Picture the scene – a metro station on a cold January morning in Washington DC.
A man with a violin is busking. In total, he played six Bach pieces over a 45-minute period. During that time it was calculated that 2000 thousand people went through the station, most of them on their way to work.
After three minutes went by a middle-aged man noticed there was a musician playing. He slowed his pace and stopped for a few seconds and then hurried on to get to his next appointment.
A minute later, the violinist received his first tip: a woman threw the money in the till and without stopping continued to walk. A few minutes later, someone leaned against the wall to listen to him, but the man looked at his watch and started to walk again, presumably with a train to catch.
The one who paid the most attention was a 3-year-old boy. His mother tagged him along, hurried but the child stopped to look at the violinist. Finally, the mother pushed hard and the child continued to walk turning his head all the time. This action was repeated by several other children. All the parents, without exception, forced them to move on quickly.

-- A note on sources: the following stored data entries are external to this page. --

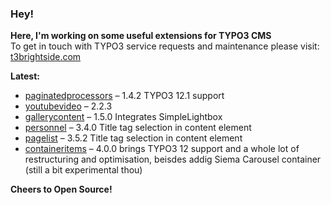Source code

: ### Hey!

**Here, I'm working on some useful extensions for TYPO3 CMS**<br />To get in touch with TYPO3 service requests and maintenance please visit: [t3brightside.com](https://t3brightside.com)

**Latest:**<br />
- [paginatedprocessors](https://github.com/t3brightside/paginatedprocessors) – 1.4.2 TYPO3 12.1 support<br />
- [youtubevideo](https://github.com/t3brightside/youtubevideo) – 2.2.3<br />
- [gallerycontent](https://github.com/t3brightside/gallerycontent) – 1.5.0 Integrates SimpleLightbox<br />
- [personnel](https://github.com/t3brightside/personnel) – 3.4.0 Title tag selection in content element<br />
- [pagelist](https://github.com/t3brightside/pagelist) – 3.5.2 Title tag selection in content element<br />
- [containeritems](https://github.com/t3brightside/containeritems) – 4.0.0 brings TYPO3 12 support and a whole lot of restructuring and optimisation, beisdes addig Siema Carousel container (still a bit experimental thou)<br />

**Cheers to Open Source!**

In the time the musician played, only 6 people stopped and stayed for a while. About 20 gave him money but continued to walk their normal pace. He collected $32.
When he finished playing and silence took over, no one noticed it. No one applauded, nor was there any recognition.
No one knew this but the violinist was Joshua Bell, one of the best musicians in the world. He played one of the most intricate pieces ever written with a violin worth $3.5 million. Two days before his playing in the subway, Joshua Bell sold out at a theater in Boston and the seats average $100.
This is a real story. Joshua Bell playing incognito in the metro station was organized by the Washington Post as part of a social experiment about perception, taste, and priorities of people. The questions raised were these…in a commonplace environment at an inappropriate hour: Are we able to perceive beauty? Do we stop to appreciate it? Do we recognise the talent in an unexpected context?
One possible conclusion from this experience could be this…if we do not have a moment to stop and listen to one of the best musicians in the world, playing some of the finest music ever written, with one of the most beautiful instruments ever made then how many other things are we missing?